BEGIN Data excerpts

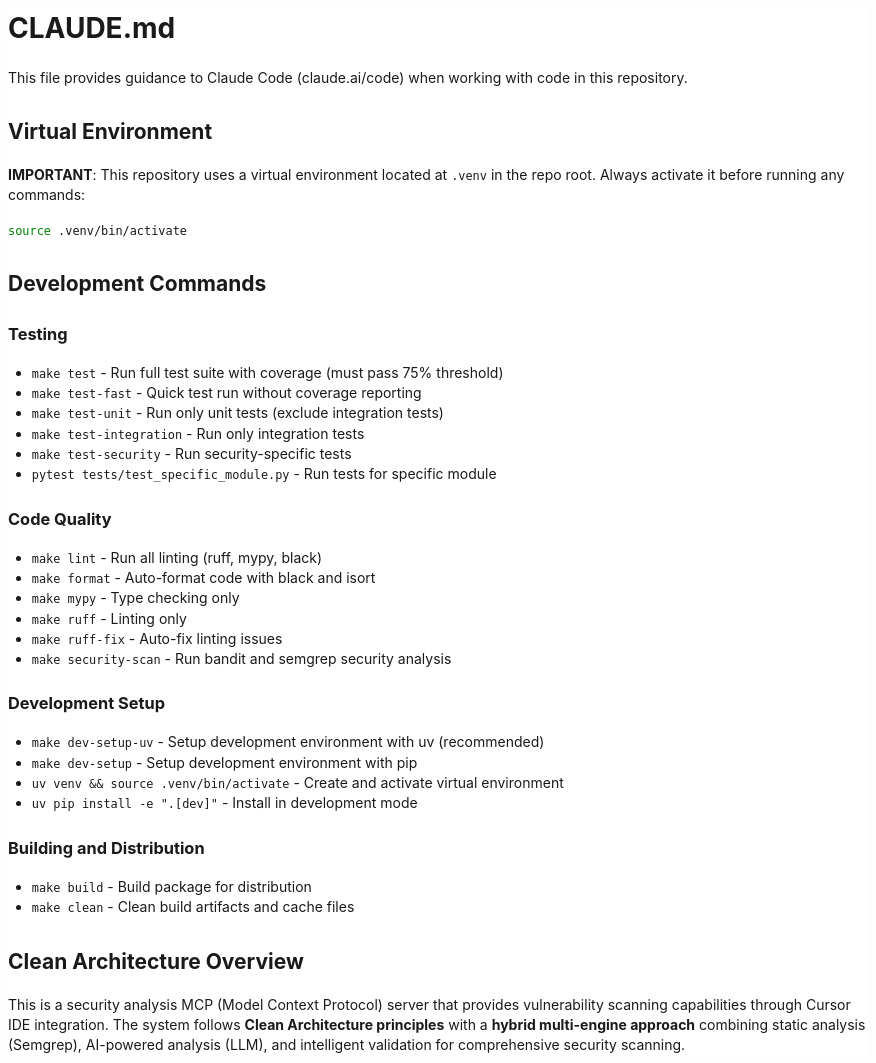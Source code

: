 # CLAUDE.md

This file provides guidance to Claude Code (claude.ai/code) when working with code in this repository.

## Virtual Environment

**IMPORTANT**: This repository uses a virtual environment located at `.venv` in the repo root. Always activate it before running any commands:

```bash
source .venv/bin/activate
```

## Development Commands

### Testing
- `make test` - Run full test suite with coverage (must pass 75% threshold)
- `make test-fast` - Quick test run without coverage reporting
- `make test-unit` - Run only unit tests (exclude integration tests)
- `make test-integration` - Run only integration tests
- `make test-security` - Run security-specific tests
- `pytest tests/test_specific_module.py` - Run tests for specific module

### Code Quality
- `make lint` - Run all linting (ruff, mypy, black)
- `make format` - Auto-format code with black and isort
- `make mypy` - Type checking only
- `make ruff` - Linting only
- `make ruff-fix` - Auto-fix linting issues
- `make security-scan` - Run bandit and semgrep security analysis

### Development Setup
- `make dev-setup-uv` - Setup development environment with uv (recommended)
- `make dev-setup` - Setup development environment with pip
- `uv venv && source .venv/bin/activate` - Create and activate virtual environment
- `uv pip install -e ".[dev]"` - Install in development mode

### Building and Distribution
- `make build` - Build package for distribution
- `make clean` - Clean build artifacts and cache files

## Clean Architecture Overview

This is a security analysis MCP (Model Context Protocol) server that provides vulnerability scanning capabilities through Cursor IDE integration. The system follows **Clean Architecture principles** with a **hybrid multi-engine approach** combining static analysis (Semgrep), AI-powered analysis (LLM), and intelligent validation for comprehensive security scanning.
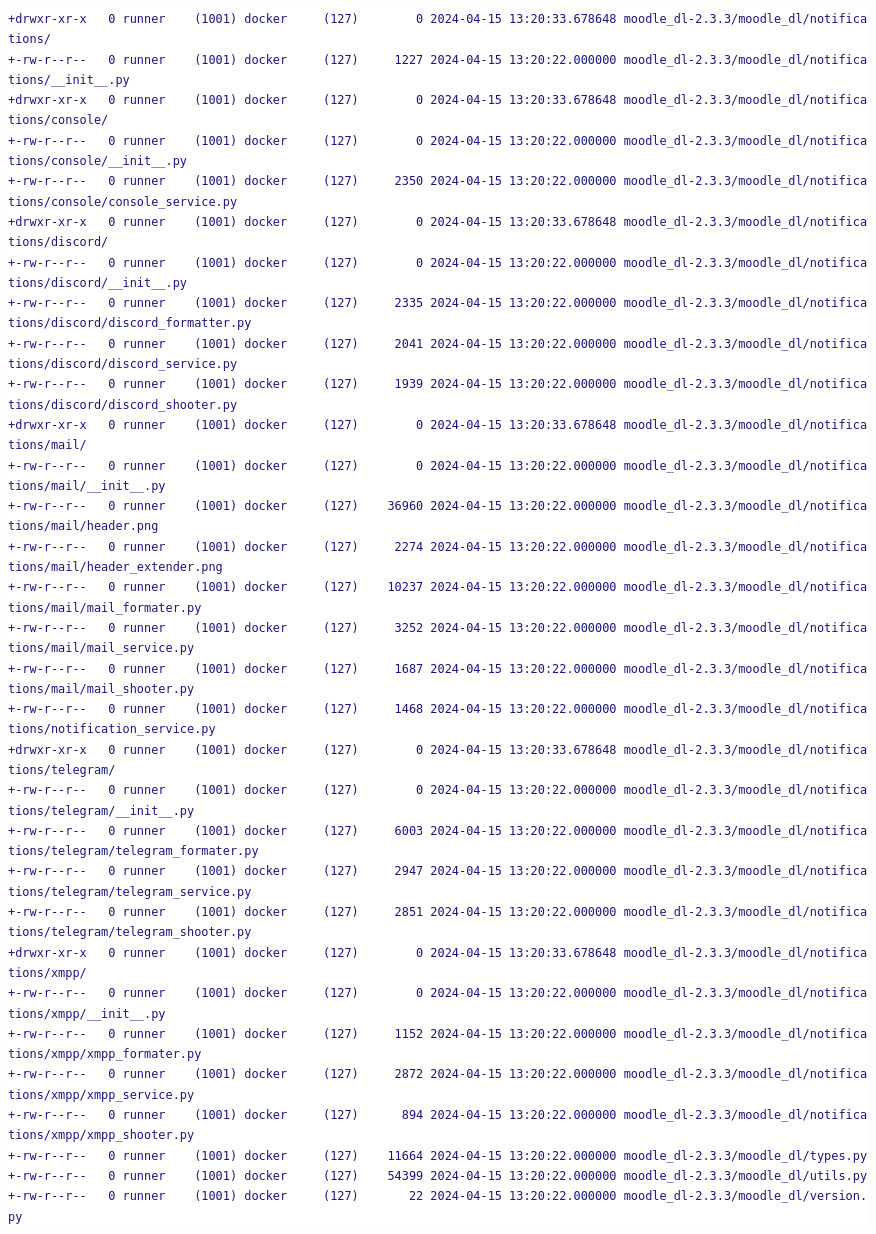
```diff
+drwxr-xr-x   0 runner    (1001) docker     (127)        0 2024-04-15 13:20:33.678648 moodle_dl-2.3.3/moodle_dl/notifications/
+-rw-r--r--   0 runner    (1001) docker     (127)     1227 2024-04-15 13:20:22.000000 moodle_dl-2.3.3/moodle_dl/notifications/__init__.py
+drwxr-xr-x   0 runner    (1001) docker     (127)        0 2024-04-15 13:20:33.678648 moodle_dl-2.3.3/moodle_dl/notifications/console/
+-rw-r--r--   0 runner    (1001) docker     (127)        0 2024-04-15 13:20:22.000000 moodle_dl-2.3.3/moodle_dl/notifications/console/__init__.py
+-rw-r--r--   0 runner    (1001) docker     (127)     2350 2024-04-15 13:20:22.000000 moodle_dl-2.3.3/moodle_dl/notifications/console/console_service.py
+drwxr-xr-x   0 runner    (1001) docker     (127)        0 2024-04-15 13:20:33.678648 moodle_dl-2.3.3/moodle_dl/notifications/discord/
+-rw-r--r--   0 runner    (1001) docker     (127)        0 2024-04-15 13:20:22.000000 moodle_dl-2.3.3/moodle_dl/notifications/discord/__init__.py
+-rw-r--r--   0 runner    (1001) docker     (127)     2335 2024-04-15 13:20:22.000000 moodle_dl-2.3.3/moodle_dl/notifications/discord/discord_formatter.py
+-rw-r--r--   0 runner    (1001) docker     (127)     2041 2024-04-15 13:20:22.000000 moodle_dl-2.3.3/moodle_dl/notifications/discord/discord_service.py
+-rw-r--r--   0 runner    (1001) docker     (127)     1939 2024-04-15 13:20:22.000000 moodle_dl-2.3.3/moodle_dl/notifications/discord/discord_shooter.py
+drwxr-xr-x   0 runner    (1001) docker     (127)        0 2024-04-15 13:20:33.678648 moodle_dl-2.3.3/moodle_dl/notifications/mail/
+-rw-r--r--   0 runner    (1001) docker     (127)        0 2024-04-15 13:20:22.000000 moodle_dl-2.3.3/moodle_dl/notifications/mail/__init__.py
+-rw-r--r--   0 runner    (1001) docker     (127)    36960 2024-04-15 13:20:22.000000 moodle_dl-2.3.3/moodle_dl/notifications/mail/header.png
+-rw-r--r--   0 runner    (1001) docker     (127)     2274 2024-04-15 13:20:22.000000 moodle_dl-2.3.3/moodle_dl/notifications/mail/header_extender.png
+-rw-r--r--   0 runner    (1001) docker     (127)    10237 2024-04-15 13:20:22.000000 moodle_dl-2.3.3/moodle_dl/notifications/mail/mail_formater.py
+-rw-r--r--   0 runner    (1001) docker     (127)     3252 2024-04-15 13:20:22.000000 moodle_dl-2.3.3/moodle_dl/notifications/mail/mail_service.py
+-rw-r--r--   0 runner    (1001) docker     (127)     1687 2024-04-15 13:20:22.000000 moodle_dl-2.3.3/moodle_dl/notifications/mail/mail_shooter.py
+-rw-r--r--   0 runner    (1001) docker     (127)     1468 2024-04-15 13:20:22.000000 moodle_dl-2.3.3/moodle_dl/notifications/notification_service.py
+drwxr-xr-x   0 runner    (1001) docker     (127)        0 2024-04-15 13:20:33.678648 moodle_dl-2.3.3/moodle_dl/notifications/telegram/
+-rw-r--r--   0 runner    (1001) docker     (127)        0 2024-04-15 13:20:22.000000 moodle_dl-2.3.3/moodle_dl/notifications/telegram/__init__.py
+-rw-r--r--   0 runner    (1001) docker     (127)     6003 2024-04-15 13:20:22.000000 moodle_dl-2.3.3/moodle_dl/notifications/telegram/telegram_formater.py
+-rw-r--r--   0 runner    (1001) docker     (127)     2947 2024-04-15 13:20:22.000000 moodle_dl-2.3.3/moodle_dl/notifications/telegram/telegram_service.py
+-rw-r--r--   0 runner    (1001) docker     (127)     2851 2024-04-15 13:20:22.000000 moodle_dl-2.3.3/moodle_dl/notifications/telegram/telegram_shooter.py
+drwxr-xr-x   0 runner    (1001) docker     (127)        0 2024-04-15 13:20:33.678648 moodle_dl-2.3.3/moodle_dl/notifications/xmpp/
+-rw-r--r--   0 runner    (1001) docker     (127)        0 2024-04-15 13:20:22.000000 moodle_dl-2.3.3/moodle_dl/notifications/xmpp/__init__.py
+-rw-r--r--   0 runner    (1001) docker     (127)     1152 2024-04-15 13:20:22.000000 moodle_dl-2.3.3/moodle_dl/notifications/xmpp/xmpp_formater.py
+-rw-r--r--   0 runner    (1001) docker     (127)     2872 2024-04-15 13:20:22.000000 moodle_dl-2.3.3/moodle_dl/notifications/xmpp/xmpp_service.py
+-rw-r--r--   0 runner    (1001) docker     (127)      894 2024-04-15 13:20:22.000000 moodle_dl-2.3.3/moodle_dl/notifications/xmpp/xmpp_shooter.py
+-rw-r--r--   0 runner    (1001) docker     (127)    11664 2024-04-15 13:20:22.000000 moodle_dl-2.3.3/moodle_dl/types.py
+-rw-r--r--   0 runner    (1001) docker     (127)    54399 2024-04-15 13:20:22.000000 moodle_dl-2.3.3/moodle_dl/utils.py
+-rw-r--r--   0 runner    (1001) docker     (127)       22 2024-04-15 13:20:22.000000 moodle_dl-2.3.3/moodle_dl/version.py
```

END Data excerpts

Work instructions — If a line in the records holds the string "analysis", count it, and give only the total.

Result of this exercise — 2